Since we are interested to assess the precision of the trained model, we adopted the measure to estimate the quality of the utilized parameters, like the learning rate, batch size, momentum, hidden nodes, etc.). In other words, in cases of high variance of the L2 norms, we manually checked the learned topics of our network and actually, high variance is at least an indicator for a lower precision of the learned model.
We further analyzed how many times a keyword is present in a trained neuron. The idea behind it is that if a keyword is present in many -or even all- neurons, the discriminative power of the keyword is low. There might be some very important keywords that are present multiple times but if we assume that the learned model describes a dedicated latent topic, the total occurrence of a keyword should be low.

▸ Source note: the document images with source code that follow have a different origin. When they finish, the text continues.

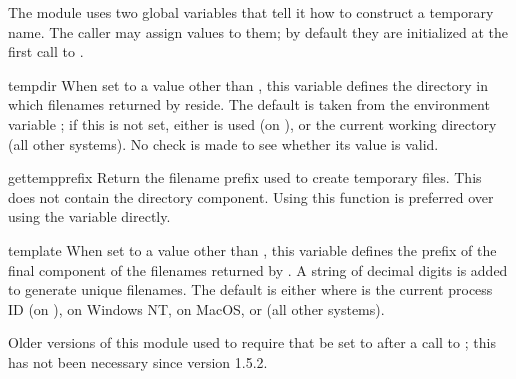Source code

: The module uses two global variables that tell it how to construct a
temporary name.  The caller may assign values to them; by default they
are initialized at the first call to .

\begin{datadesc}{tempdir}
When set to a value other than , this variable defines the
directory in which filenames returned by  reside.
The default is taken from the environment variable ; if
this is not set, either  is used (on \UNIX{}), or the
current working directory (all other systems).  No check is made to
see whether its value is valid.
\end{datadesc}

\begin{funcdesc}{gettempprefix}{}
Return the filename prefix used to create temporary files.  This does
not contain the directory component.  Using this function is preferred
over using the  variable directly.
\end{funcdesc}

\begin{datadesc}{template}
When set to a value other than , this variable defines the
prefix of the final component of the filenames returned by
.  A string of decimal digits is added to generate
unique filenames.  The default is either  where
 is the current process ID (on \UNIX{}),
 on Windows NT,  on
MacOS, or  (all other systems).

Older versions of this module used to require that  be
set to  after a call to ; this has not
been necessary since version 1.5.2.
\end{datadesc}
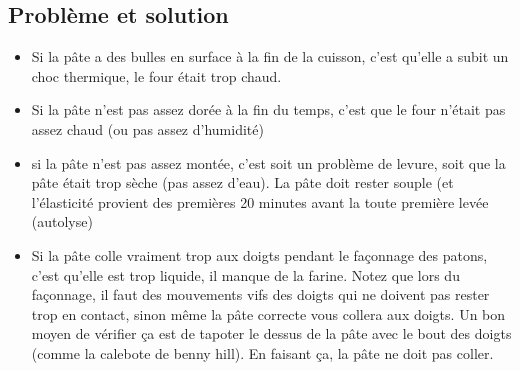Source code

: \documentclass[a4paper,twoside,openright]{report}
\begin{document}
\subsection{Problème et solution}
\begin{itemize}
\item Si la pâte a des bulles en surface à la fin de la cuisson, c'est qu'elle a subit un choc thermique, le four était trop 
chaud. 
\item Si la pâte n'est pas assez dorée à la fin du temps, c'est que le four n'était pas assez chaud (ou pas assez d'humidité)
\item si la pâte n'est pas assez montée, c'est soit un problème de levure, soit que la pâte était trop sèche (pas assez d'eau). 
La pâte doit rester souple (et l'élasticité provient des premières 20 minutes avant la toute première levée (autolyse)
\item Si la pâte colle vraiment trop aux doigts pendant le façonnage des patons, c'est qu'elle est trop liquide, il manque de 
la farine. Notez que lors du façonnage, il faut des mouvements vifs des doigts qui ne doivent pas rester trop en contact, sinon 
même la pâte correcte vous collera aux doigts. Un bon moyen de vérifier ça est de tapoter le dessus de la pâte avec le bout des 
doigts (comme la calebote de benny hill). En faisant ça, la pâte ne doit pas coller. 
\end{itemize}
\end{document}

During all tests, we used weight decay (L2) to keep the weights as small as possible. However, even with moderate settings, the rate of increase for the parameters W, V was sometimes very steep. Thus, we decided to study the influence of larger weights for the final precision of the model. With the results at hand, it seems that we found another indicator for low precisions, at least for our data, since larger weights almost ever resulted in very crude topics. For that reason, we decided to use a very high value for the weight decay and repeated the training and actually, the weights stabilized very soon and the trained model was able to learn very sophisticated topics.
However, none of these results are a proof that these factors are really correlated or that these rule-of-thumbs are even generally valid but with each new piece of insight we gain, we will get a better understanding of the material.